Mantan Gubernur Kepri yang juga mantan Bupati Karimun dua periode Nurdin Basirun mengaku memiliki kedekatan secara personal dengan Ansar Ahmad. Baik di dalam organisasi, maupun sesama kepala daerah.
Nurdin mengaku memilki kenangan spesial bersama Ansar. Ketika dilantik sebagai Wakil Bupati Kepulauan Riau (sekarang Bintan) mendampingi Huzrin Hood tahun 2021, Nurdin yang hadir dalam pelantikan memakai topi kepala daerah yang saat itu dikenakan Ansar.
“Waktu itu saya masih ngalur ngidul. Topi Pak Ansar itu saya pakai. Teman-teman ada yang nyeletuk, nanti abang jadi bupati. Itu sejarahnya,” kata Nurdin di sela menerima kunjungan Ansar dan Nyanyang Harris Pratama di kediamannya, di kawasan Bukit Senang, Kelurahan Tanjungbalai Kota, Kecamatan Karimun, Kabupaten Karimun, Selasa(3/9/2024) malam.

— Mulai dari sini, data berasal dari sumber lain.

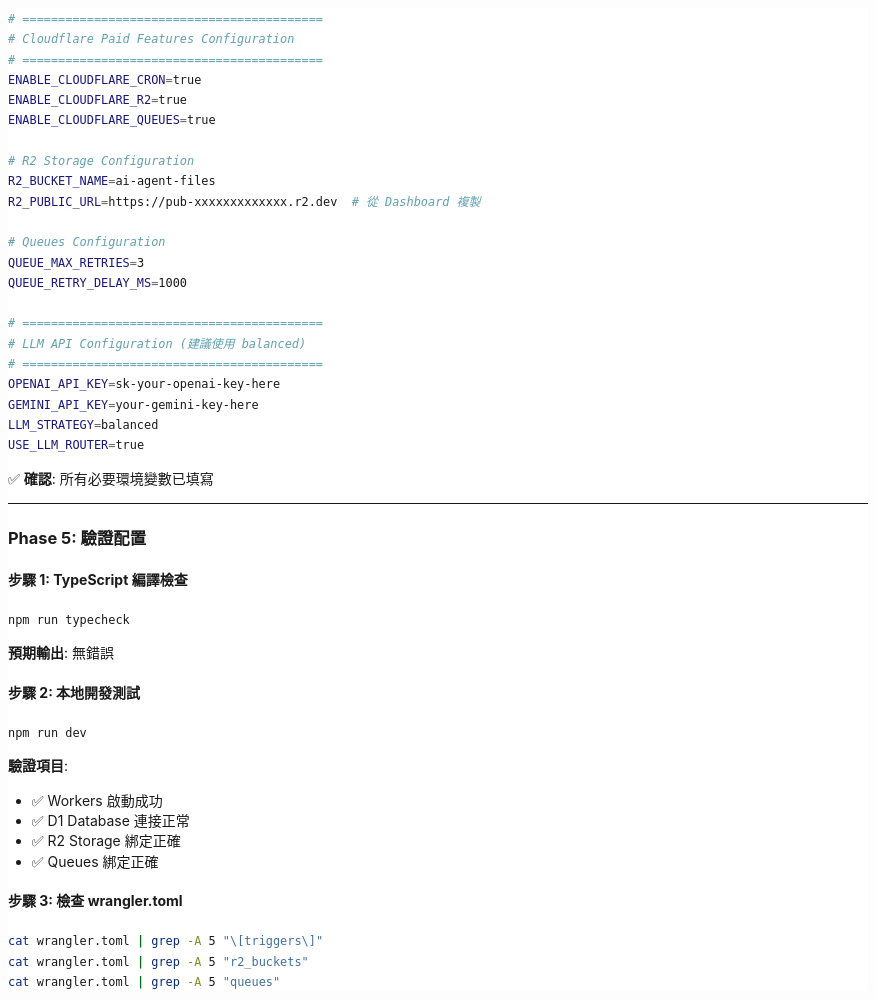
 ```bash
# ==========================================
# Cloudflare Paid Features Configuration
# ==========================================
ENABLE_CLOUDFLARE_CRON=true
ENABLE_CLOUDFLARE_R2=true
ENABLE_CLOUDFLARE_QUEUES=true

# R2 Storage Configuration
R2_BUCKET_NAME=ai-agent-files
R2_PUBLIC_URL=https://pub-xxxxxxxxxxxxx.r2.dev  # 從 Dashboard 複製

# Queues Configuration
QUEUE_MAX_RETRIES=3
QUEUE_RETRY_DELAY_MS=1000

# ==========================================
# LLM API Configuration (建議使用 balanced)
# ==========================================
OPENAI_API_KEY=sk-your-openai-key-here
GEMINI_API_KEY=your-gemini-key-here
LLM_STRATEGY=balanced
USE_LLM_ROUTER=true
```

✅ **確認**: 所有必要環境變數已填寫

---

### Phase 5: 驗證配置

#### 步驟 1: TypeScript 編譯檢查

```bash
npm run typecheck
```

**預期輸出**: 無錯誤

#### 步驟 2: 本地開發測試

```bash
npm run dev
```

**驗證項目**:
- ✅ Workers 啟動成功
- ✅ D1 Database 連接正常
- ✅ R2 Storage 綁定正確
- ✅ Queues 綁定正確

#### 步驟 3: 檢查 wrangler.toml

```bash
cat wrangler.toml | grep -A 5 "\[triggers\]"
cat wrangler.toml | grep -A 5 "r2_buckets"
cat wrangler.toml | grep -A 5 "queues"
```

Kedekatan dengan Ansar itu disebut Nurdin terbangun terlebih karena mereka ketika itu bernaung di partai yang sama: Golkar.
“Kami sama-sama golkar, sama-sama bupati. Itu hubungan kami sudah sangat dekat sekali. Peristiwa topi Pak Ansar yang saya pakai waktu beliau dilantik itu saya rasa menggambarkan kedekatan kami,” imbuhnya.
Karena kedekatan itulah Nurdin tidak segan menitipkan harapan masyarakat Kepulauan Riau yang disampaikan kepada dirinya.
“Saya langsung sampaikan karena memang tak ada gab di antara kami. Baik di dalam organisasi maupun sebagai kepala daerah,” sebutnya lagi.
Dalam kesempatan itu juga, Nurdin mengenang Ansar Ahmad pernah menemuinya ketika dirinya tersandung kasus hukum.
“Waktu saya sekolah (di penjara), Pak Ansar menemui saya dan bilang akan melanjutkan program saya, program Gurindam 12. Saat ini memang saya lihat Gurindam 12 makin bedelau,” ungkapnya lagi.
Nurdin mengakui jika di kepemimpinan Ansar Ahmad banyak melanjutkan program yang ia jalankan saat memimpin Kepri.
“Malah beberapa program belum selesai di kepemimpinan saya, menjadi keunggulan Provinsi Kepulauan Riau. Saya berbicara tidak lebih kurang, tapi demikianlah yang ada di masyarakat,” ungkapnya.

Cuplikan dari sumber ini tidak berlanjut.